Apache Solr

Mtas can be used as plugin for Apache Solr

Prerequisites

  • Installed Apache Solr
  • Currently supported and advised version is 7.3.0

Start with a new Solr core.

Libraries

Add the mtas-7.3.0.3.jar to the lib directory of the new Solr core. A prebuilt mtas-7.3.0.3.jar is available from the download page.

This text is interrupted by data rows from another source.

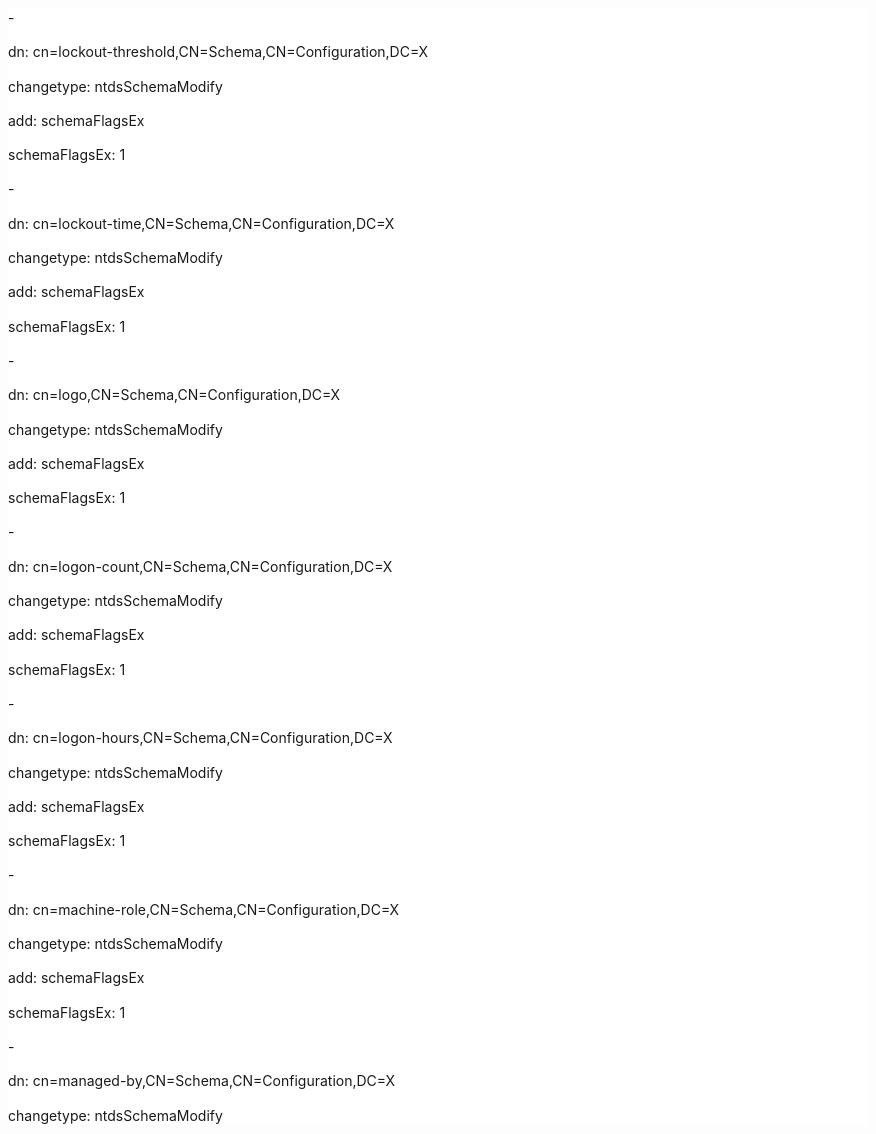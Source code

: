  \-  
  
 dn: cn\=lockout\-threshold,CN\=Schema,CN\=Configuration,DC\=X  
  
 changetype: ntdsSchemaModify  
  
 add: schemaFlagsEx  
  
 schemaFlagsEx: 1  
  
 \-  
  
 dn: cn\=lockout\-time,CN\=Schema,CN\=Configuration,DC\=X  
  
 changetype: ntdsSchemaModify  
  
 add: schemaFlagsEx  
  
 schemaFlagsEx: 1  
  
 \-  
  
 dn: cn\=logo,CN\=Schema,CN\=Configuration,DC\=X  
  
 changetype: ntdsSchemaModify  
  
 add: schemaFlagsEx  
  
 schemaFlagsEx: 1  
  
 \-  
  
 dn: cn\=logon\-count,CN\=Schema,CN\=Configuration,DC\=X  
  
 changetype: ntdsSchemaModify  
  
 add: schemaFlagsEx  
  
 schemaFlagsEx: 1  
  
 \-  
  
 dn: cn\=logon\-hours,CN\=Schema,CN\=Configuration,DC\=X  
  
 changetype: ntdsSchemaModify  
  
 add: schemaFlagsEx  
  
 schemaFlagsEx: 1  
  
 \-  
  
 dn: cn\=machine\-role,CN\=Schema,CN\=Configuration,DC\=X  
  
 changetype: ntdsSchemaModify  
  
 add: schemaFlagsEx  
  
 schemaFlagsEx: 1  
  
 \-  
  
 dn: cn\=managed\-by,CN\=Schema,CN\=Configuration,DC\=X  
  
 changetype: ntdsSchemaModify  
  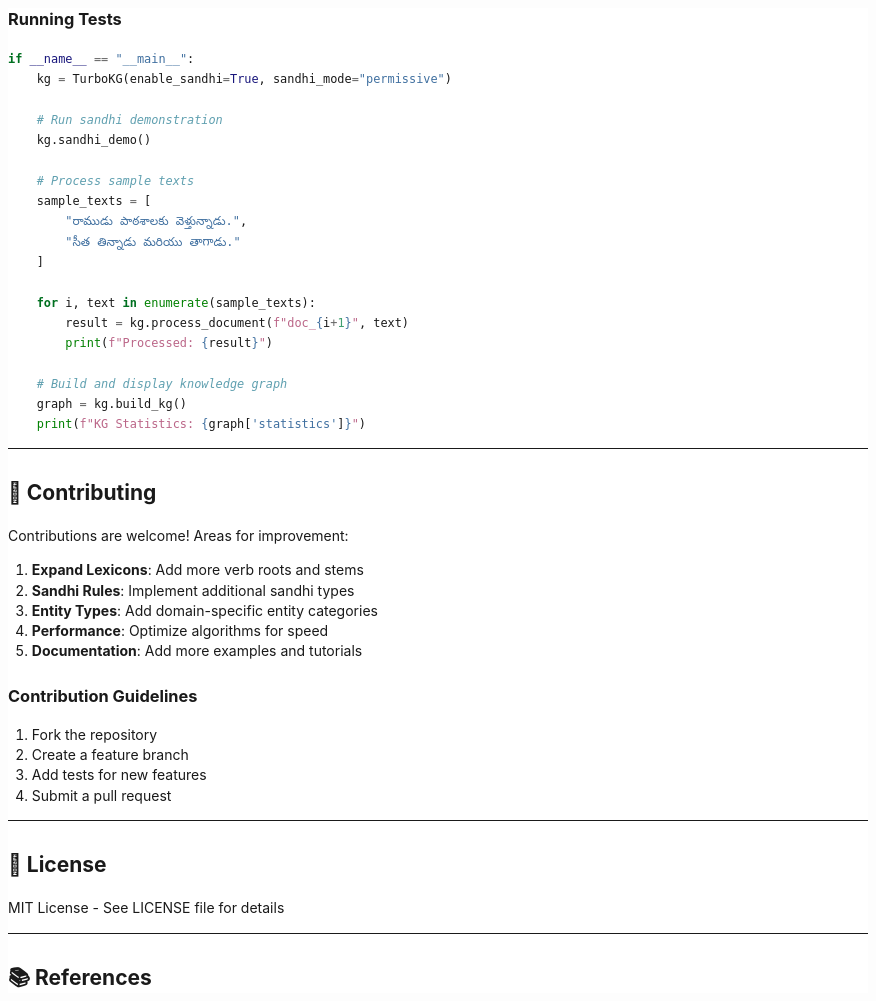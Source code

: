### Running Tests

```python
if __name__ == "__main__":
    kg = TurboKG(enable_sandhi=True, sandhi_mode="permissive")
    
    # Run sandhi demonstration
    kg.sandhi_demo()
    
    # Process sample texts
    sample_texts = [
        "రాముడు పాఠశాలకు వెళ్తున్నాడు.",
        "సీత తిన్నాడు మరియు తాగాడు."
    ]
    
    for i, text in enumerate(sample_texts):
        result = kg.process_document(f"doc_{i+1}", text)
        print(f"Processed: {result}")
    
    # Build and display knowledge graph
    graph = kg.build_kg()
    print(f"KG Statistics: {graph['statistics']}")
```

---

## 🤝 Contributing

Contributions are welcome! Areas for improvement:

1. **Expand Lexicons**: Add more verb roots and stems
2. **Sandhi Rules**: Implement additional sandhi types
3. **Entity Types**: Add domain-specific entity categories
4. **Performance**: Optimize algorithms for speed
5. **Documentation**: Add more examples and tutorials

### Contribution Guidelines
1. Fork the repository
2. Create a feature branch
3. Add tests for new features
4. Submit a pull request

---

## 📄 License

MIT License - See LICENSE file for details

---

## 📚 References
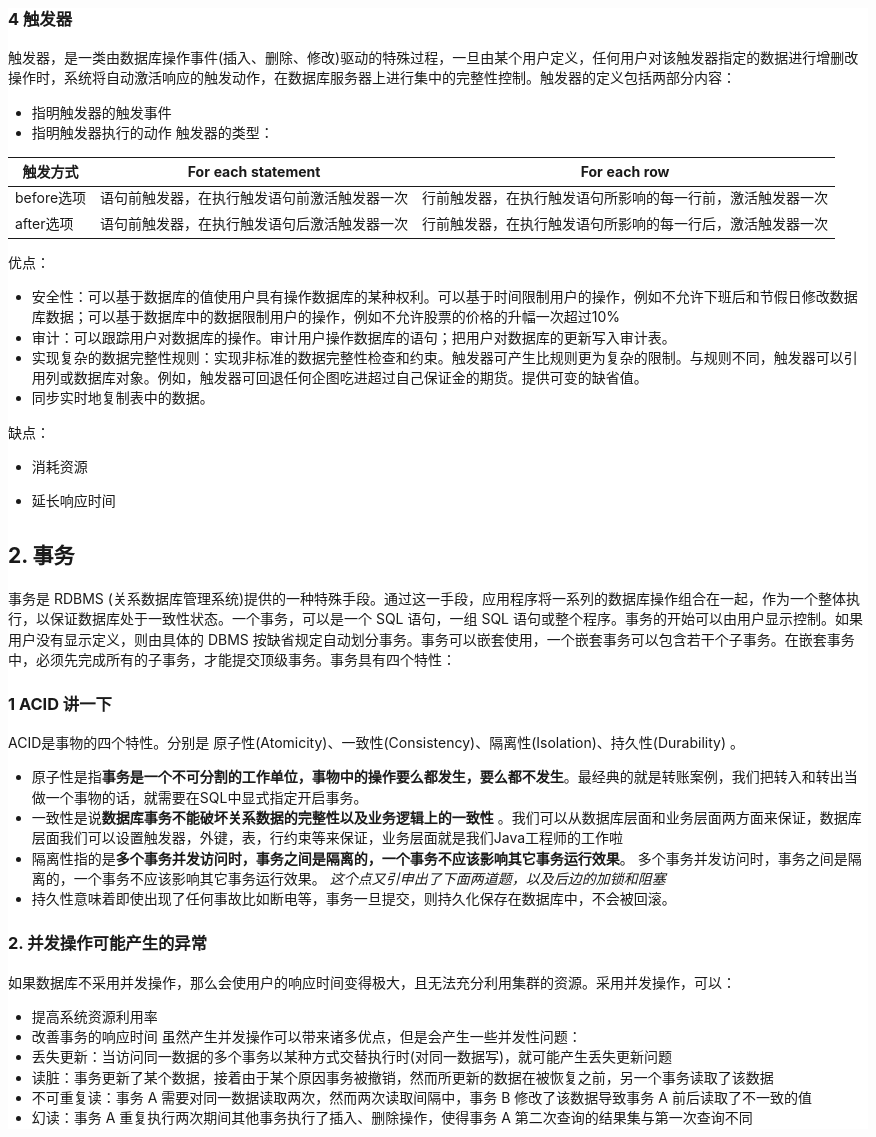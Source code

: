 ### 4 触发器

触发器，是一类由数据库操作事件(插入、删除、修改)驱动的特殊过程，一旦由某个用户定义，任何用户对该触发器指定的数据进行增删改操作时，系统将自动激活响应的触发动作，在数据库服务器上进行集中的完整性控制。触发器的定义包括两部分内容：

+   指明触发器的触发事件
+   指明触发器执行的动作
    触发器的类型：

| 触发方式   | For each statement                           | For each row                                               |
| ---------- | -------------------------------------------- | ---------------------------------------------------------- |
| before选项 | 语句前触发器，在执行触发语句前激活触发器一次 | 行前触发器，在执行触发语句所影响的每一行前，激活触发器一次 |
| after选项  | 语句前触发器，在执行触发语句后激活触发器一次 | 行前触发器，在执行触发语句所影响的每一行后，激活触发器一次 |

优点：

+   安全性：可以基于数据库的值使用户具有操作数据库的某种权利。可以基于时间限制用户的操作，例如不允许下班后和节假日修改数据库数据；可以基于数据库中的数据限制用户的操作，例如不允许股票的价格的升幅一次超过10%
+   审计：可以跟踪用户对数据库的操作。审计用户操作数据库的语句；把用户对数据库的更新写入审计表。
+   实现复杂的数据完整性规则：实现非标准的数据完整性检查和约束。触发器可产生比规则更为复杂的限制。与规则不同，触发器可以引用列或数据库对象。例如，触发器可回退任何企图吃进超过自己保证金的期货。提供可变的缺省值。
+   同步实时地复制表中的数据。

缺点：

+   消耗资源

+   延长响应时间

    

## 2. 事务

事务是 RDBMS (关系数据库管理系统)提供的一种特殊手段。通过这一手段，应用程序将一系列的数据库操作组合在一起，作为一个整体执行，以保证数据库处于一致性状态。一个事务，可以是一个 SQL 语句，一组 SQL 语句或整个程序。事务的开始可以由用户显示控制。如果用户没有显示定义，则由具体的 DBMS 按缺省规定自动划分事务。事务可以嵌套使用，一个嵌套事务可以包含若干个子事务。在嵌套事务中，必须先完成所有的子事务，才能提交顶级事务。事务具有四个特性：

### 1 ACID 讲一下

ACID是事物的四个特性。分别是 原子性(Atomicity)、一致性(Consistency)、隔离性(Isolation)、持久性(Durability) 。

+   原子性是指**事务是一个不可分割的工作单位，事物中的操作要么都发生，要么都不发生**。最经典的就是转账案例，我们把转入和转出当做一个事物的话，就需要在SQL中显式指定开启事务。
+   一致性是说**数据库事务不能破坏关系数据的完整性以及业务逻辑上的一致性** 。我们可以从数据库层面和业务层面两方面来保证，数据库层面我们可以设置触发器，外键，表，行约束等来保证，业务层面就是我们Java工程师的工作啦
+   隔离性指的是**多个事务并发访问时，事务之间是隔离的，一个事务不应该影响其它事务运行效果**。 多个事务并发访问时，事务之间是隔离的，一个事务不应该影响其它事务运行效果。 *这个点又引申出了下面两道题，以及后边的加锁和阻塞*
+   持久性意味着即使出现了任何事故比如断电等，事务一旦提交，则持久化保存在数据库中，不会被回滚。



### 2. 并发操作可能产生的异常

如果数据库不采用并发操作，那么会使用户的响应时间变得极大，且无法充分利用集群的资源。采用并发操作，可以：

+   提高系统资源利用率
+   改善事务的响应时间
    虽然产生并发操作可以带来诸多优点，但是会产生一些并发性问题：
+   丢失更新：当访问同一数据的多个事务以某种方式交替执行时(对同一数据写)，就可能产生丢失更新问题
+   读脏：事务更新了某个数据，接着由于某个原因事务被撤销，然而所更新的数据在被恢复之前，另一个事务读取了该数据
+   不可重复读：事务 A 需要对同一数据读取两次，然而两次读取间隔中，事务 B 修改了该数据导致事务 A 前后读取了不一致的值
+   幻读：事务 A 重复执行两次期间其他事务执行了插入、删除操作，使得事务 A 第二次查询的结果集与第一次查询不同
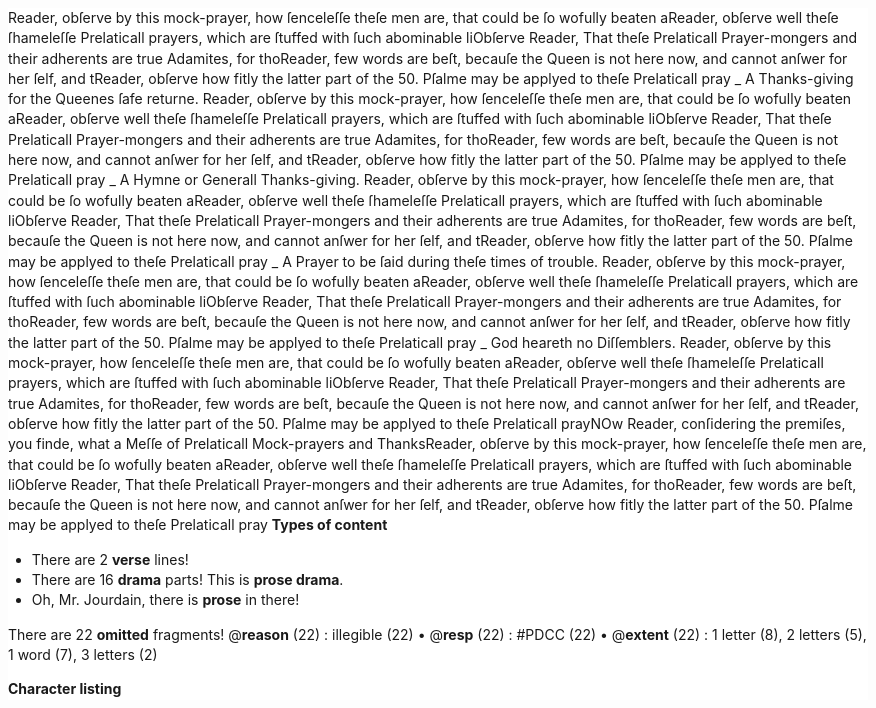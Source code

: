 Reader, obſerve by this mock-prayer, how ſenceleſſe theſe men are, that could be ſo wofully beaten aReader, obſerve well theſe ſhameleſſe Prelaticall prayers, which are ſtuffed with ſuch abominable liObſerve Reader, That theſe Prelaticall Prayer-mongers and their adherents are true Adamites, for thoReader, few words are beſt, becauſe the Queen is not here now, and cannot anſwer for her ſelf, and tReader, obſerve how fitly the latter part of the 50. Pſalme may be applyed to theſe Prelaticall pray
    _ A Thanks-giving for the Queenes ſafe returne.
Reader, obſerve by this mock-prayer, how ſenceleſſe theſe men are, that could be ſo wofully beaten aReader, obſerve well theſe ſhameleſſe Prelaticall prayers, which are ſtuffed with ſuch abominable liObſerve Reader, That theſe Prelaticall Prayer-mongers and their adherents are true Adamites, for thoReader, few words are beſt, becauſe the Queen is not here now, and cannot anſwer for her ſelf, and tReader, obſerve how fitly the latter part of the 50. Pſalme may be applyed to theſe Prelaticall pray
    _ A Hymne or Generall Thanks-giving.
Reader, obſerve by this mock-prayer, how ſenceleſſe theſe men are, that could be ſo wofully beaten aReader, obſerve well theſe ſhameleſſe Prelaticall prayers, which are ſtuffed with ſuch abominable liObſerve Reader, That theſe Prelaticall Prayer-mongers and their adherents are true Adamites, for thoReader, few words are beſt, becauſe the Queen is not here now, and cannot anſwer for her ſelf, and tReader, obſerve how fitly the latter part of the 50. Pſalme may be applyed to theſe Prelaticall pray
    _ A Prayer to be ſaid during theſe times of trouble.
Reader, obſerve by this mock-prayer, how ſenceleſſe theſe men are, that could be ſo wofully beaten aReader, obſerve well theſe ſhameleſſe Prelaticall prayers, which are ſtuffed with ſuch abominable liObſerve Reader, That theſe Prelaticall Prayer-mongers and their adherents are true Adamites, for thoReader, few words are beſt, becauſe the Queen is not here now, and cannot anſwer for her ſelf, and tReader, obſerve how fitly the latter part of the 50. Pſalme may be applyed to theſe Prelaticall pray
    _ God heareth no Diſſemblers.
Reader, obſerve by this mock-prayer, how ſenceleſſe theſe men are, that could be ſo wofully beaten aReader, obſerve well theſe ſhameleſſe Prelaticall prayers, which are ſtuffed with ſuch abominable liObſerve Reader, That theſe Prelaticall Prayer-mongers and their adherents are true Adamites, for thoReader, few words are beſt, becauſe the Queen is not here now, and cannot anſwer for her ſelf, and tReader, obſerve how fitly the latter part of the 50. Pſalme may be applyed to theſe Prelaticall prayNOw Reader, conſidering the premiſes, you finde, what a Meſſe of Prelaticall Mock-prayers and ThanksReader, obſerve by this mock-prayer, how ſenceleſſe theſe men are, that could be ſo wofully beaten aReader, obſerve well theſe ſhameleſſe Prelaticall prayers, which are ſtuffed with ſuch abominable liObſerve Reader, That theſe Prelaticall Prayer-mongers and their adherents are true Adamites, for thoReader, few words are beſt, becauſe the Queen is not here now, and cannot anſwer for her ſelf, and tReader, obſerve how fitly the latter part of the 50. Pſalme may be applyed to theſe Prelaticall pray
**Types of content**

  * There are 2 **verse** lines!
  * There are 16 **drama** parts! This is **prose drama**.
  * Oh, Mr. Jourdain, there is **prose** in there!

There are 22 **omitted** fragments! 
 @__reason__ (22) : illegible (22)  •  @__resp__ (22) : #PDCC (22)  •  @__extent__ (22) : 1 letter (8), 2 letters (5), 1 word (7), 3 letters (2)

**Character listing**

Furthermore, add the Apache Commons Mathematics Library to the lib directory of the new Solr core.

Solrconfig.xml

Some changes have to be made within the solrconfig.xml file, elements have to be added to the <config/> or existing elements have te be adjusted:

Define a new mtas searchComponent:

<searchComponent name="mtas" class="mtas.solr.handler.component.MtasSolrSearchComponent"/>

Add this component to the select requestHandler by inserting the following within the <requestHandler/> with name "/select":

<arr name="last-components">
  <str>mtas</str>
</arr>

Define a new mtas_cql queryParser and mtas_join queryParser:

<queryParser name="mtas_cql" class="mtas.solr.search.MtasSolrCQLQParserPlugin"/>
<queryParser name="mtas_join" class="mtas.solr.search.MtasSolrJoinQParserPlugin"/>

Define a new mtas requestHandler:

<requestHandler name="/mtas" class="mtas.solr.handler.MtasRequestHandler" />

Define a new updateRequestProcessorChain:

<updateRequestProcessorChain name="mtasUpdateProcessor">
  <processor class="mtas.solr.update.processor.MtasUpdateRequestProcessorFactory" />
  <processor class="solr.LogUpdateProcessorFactory" />
  <processor class="solr.RunUpdateProcessorFactory" />
</updateRequestProcessorChain>

Define or adjust the update requestHandler with this updateRequestProcessorChain:

<requestHandler name="/update" class="solr.UpdateRequestHandler">
  <lst name="defaults">
    <str name="update.chain">mtasUpdateProcessor</str>
  </lst>    
</requestHandler>

Finally, in this instruction we will use a classic schema instead of the managed-schema. So the configuration must contain:

<schemaFactory class="ClassicIndexSchemaFactory"/>

Schema.xml

We extend a (classic) schema with one (or multiple) fields that may contain annotated text, e.g.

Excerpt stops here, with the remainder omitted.